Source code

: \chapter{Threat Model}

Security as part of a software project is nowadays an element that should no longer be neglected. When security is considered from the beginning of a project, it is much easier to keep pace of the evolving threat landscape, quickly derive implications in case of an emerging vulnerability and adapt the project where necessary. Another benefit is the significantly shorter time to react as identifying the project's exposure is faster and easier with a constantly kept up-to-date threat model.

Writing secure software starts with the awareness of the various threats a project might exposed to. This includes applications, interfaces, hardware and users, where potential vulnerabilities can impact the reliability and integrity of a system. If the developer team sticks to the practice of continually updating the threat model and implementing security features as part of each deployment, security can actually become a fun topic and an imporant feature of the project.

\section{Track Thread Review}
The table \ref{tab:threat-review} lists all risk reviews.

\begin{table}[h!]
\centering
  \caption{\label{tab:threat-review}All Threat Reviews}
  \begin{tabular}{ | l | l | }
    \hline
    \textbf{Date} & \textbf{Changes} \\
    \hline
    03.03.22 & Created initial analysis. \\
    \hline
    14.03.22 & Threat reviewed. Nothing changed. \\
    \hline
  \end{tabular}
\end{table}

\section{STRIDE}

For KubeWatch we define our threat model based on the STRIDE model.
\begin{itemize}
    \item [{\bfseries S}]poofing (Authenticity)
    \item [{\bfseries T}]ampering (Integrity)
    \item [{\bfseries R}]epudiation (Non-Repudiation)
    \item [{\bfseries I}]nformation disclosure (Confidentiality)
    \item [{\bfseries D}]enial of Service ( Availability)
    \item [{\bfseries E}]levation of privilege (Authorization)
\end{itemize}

Task item → In this exercise, reproduce the material word for word, in full.

Solved problem →
Source code

: \chapter{Threat Model}

Security as part of a software project is nowadays an element that should no longer be neglected. When security is considered from the beginning of a project, it is much easier to keep pace of the evolving threat landscape, quickly derive implications in case of an emerging vulnerability and adapt the project where necessary. Another benefit is the significantly shorter time to react as identifying the project's exposure is faster and easier with a constantly kept up-to-date threat model.

Writing secure software starts with the awareness of the various threats a project might exposed to. This includes applications, interfaces, hardware and users, where potential vulnerabilities can impact the reliability and integrity of a system. If the developer team sticks to the practice of continually updating the threat model and implementing security features as part of each deployment, security can actually become a fun topic and an imporant feature of the project.

\section{Track Thread Review}
The table \ref{tab:threat-review} lists all risk reviews.

\begin{table}[h!]
\centering
  \caption{\label{tab:threat-review}All Threat Reviews}
  \begin{tabular}{ | l | l | }
    \hline
    \textbf{Date} & \textbf{Changes} \\
    \hline
    03.03.22 & Created initial analysis. \\
    \hline
    14.03.22 & Threat reviewed. Nothing changed. \\
    \hline
  \end{tabular}
\end{table}

\section{STRIDE}

For KubeWatch we define our threat model based on the STRIDE model.
\begin{itemize}
    \item [{\bfseries S}]poofing (Authenticity)
    \item [{\bfseries T}]ampering (Integrity)
    \item [{\bfseries R}]epudiation (Non-Repudiation)
    \item [{\bfseries I}]nformation disclosure (Confidentiality)
    \item [{\bfseries D}]enial of Service ( Availability)
    \item [{\bfseries E}]levation of privilege (Authorization)
\end{itemize}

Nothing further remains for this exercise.